**Goal of the exercise**
Repeat the records below word for word and omit each image.

**Plain-text document sources**
========
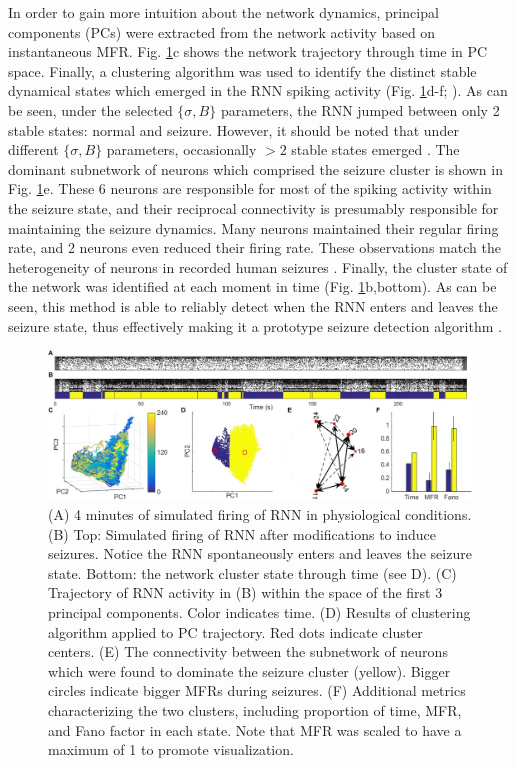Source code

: \documentclass[11pt,a4paper,final]{article}
\begin{document}
In order to gain more intuition about the network dynamics, principal components (PCs) were extracted from the network activity based on instantaneous MFR.
Fig. \ref{seizure}c shows the network trajectory through time in PC space.
Finally, a clustering algorithm was used to identify the distinct stable dynamical states which emerged in the RNN spiking activity (Fig. \ref{seizure}d-f; \citet{sasaki07,santaniello14}).
As can be seen, under the selected $\{\sigma,B\}$ parameters, the RNN jumped between only 2 stable states: normal and seizure.
However, it should be noted that under different $\{\sigma,B\}$ parameters, occasionally $>2$ stable states emerged \citep{mazzucato15}.	
The dominant subnetwork of neurons which comprised the seizure cluster is shown in Fig. \ref{seizure}e.
These 6 neurons are responsible for most of the spiking activity within the seizure state, and their reciprocal connectivity is presumably responsible for maintaining the seizure dynamics.
Many neurons maintained their regular firing rate, and 2 neurons even reduced their firing rate.
These observations match the heterogeneity of neurons in recorded human seizures \citep{bower12}.
Finally, the cluster state of the network was identified at each moment in time (Fig. \ref{seizure}b,bottom).
As can be seen, this method is able to reliably detect when the RNN enters and leaves the seizure state, thus effectively making it a prototype seizure detection algorithm \citep{mormann07,cook13,netoff15}.

\begin{figure}[!ht]
\centering
\includegraphics[width=180mm]{seizure}
\caption[Seizure Induction]{
	(A) 4 minutes of simulated firing of RNN in physiological conditions.
	(B) Top: Simulated firing of RNN after modifications to induce seizures. Notice the RNN spontaneously enters and leaves the seizure state.
	    Bottom: the network cluster state through time (see D).
	(C) Trajectory of RNN activity in (B) within the space of the first 3 principal components. Color indicates time.
	(D) Results of clustering algorithm applied to PC trajectory. Red dots indicate cluster centers.
	(E) The connectivity between the subnetwork of neurons which were found to dominate the seizure cluster (yellow). Bigger circles indicate bigger MFRs during seizures.
	(F) Additional metrics characterizing the two clusters, including proportion of time, MFR, and Fano factor in each state. Note that MFR was scaled to have a maximum of 1 to promote visualization.
}
\label{seizure}
\end{figure}
\end{document}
========
**Answer section**
Source code

: \documentclass[11pt,a4paper,final]{article}
\begin{document}
In order to gain more intuition about the network dynamics, principal components (PCs) were extracted from the network activity based on instantaneous MFR.
Fig. \ref{seizure}c shows the network trajectory through time in PC space.
Finally, a clustering algorithm was used to identify the distinct stable dynamical states which emerged in the RNN spiking activity (Fig. \ref{seizure}d-f; \citet{sasaki07,santaniello14}).
As can be seen, under the selected $\{\sigma,B\}$ parameters, the RNN jumped between only 2 stable states: normal and seizure.
However, it should be noted that under different $\{\sigma,B\}$ parameters, occasionally $>2$ stable states emerged \citep{mazzucato15}.	
The dominant subnetwork of neurons which comprised the seizure cluster is shown in Fig. \ref{seizure}e.
These 6 neurons are responsible for most of the spiking activity within the seizure state, and their reciprocal connectivity is presumably responsible for maintaining the seizure dynamics.
Many neurons maintained their regular firing rate, and 2 neurons even reduced their firing rate.
These observations match the heterogeneity of neurons in recorded human seizures \citep{bower12}.
Finally, the cluster state of the network was identified at each moment in time (Fig. \ref{seizure}b,bottom).
As can be seen, this method is able to reliably detect when the RNN enters and leaves the seizure state, thus effectively making it a prototype seizure detection algorithm \citep{mormann07,cook13,netoff15}.

\begin{figure}[!ht]
\centering
\includegraphics[width=180mm]{seizure}
\caption[Seizure Induction]{
	(A) 4 minutes of simulated firing of RNN in physiological conditions.
	(B) Top: Simulated firing of RNN after modifications to induce seizures. Notice the RNN spontaneously enters and leaves the seizure state.
	    Bottom: the network cluster state through time (see D).
	(C) Trajectory of RNN activity in (B) within the space of the first 3 principal components. Color indicates time.
	(D) Results of clustering algorithm applied to PC trajectory. Red dots indicate cluster centers.
	(E) The connectivity between the subnetwork of neurons which were found to dominate the seizure cluster (yellow). Bigger circles indicate bigger MFRs during seizures.
	(F) Additional metrics characterizing the two clusters, including proportion of time, MFR, and Fano factor in each state. Note that MFR was scaled to have a maximum of 1 to promote visualization.
}
\label{seizure}
\end{figure}
\end{document}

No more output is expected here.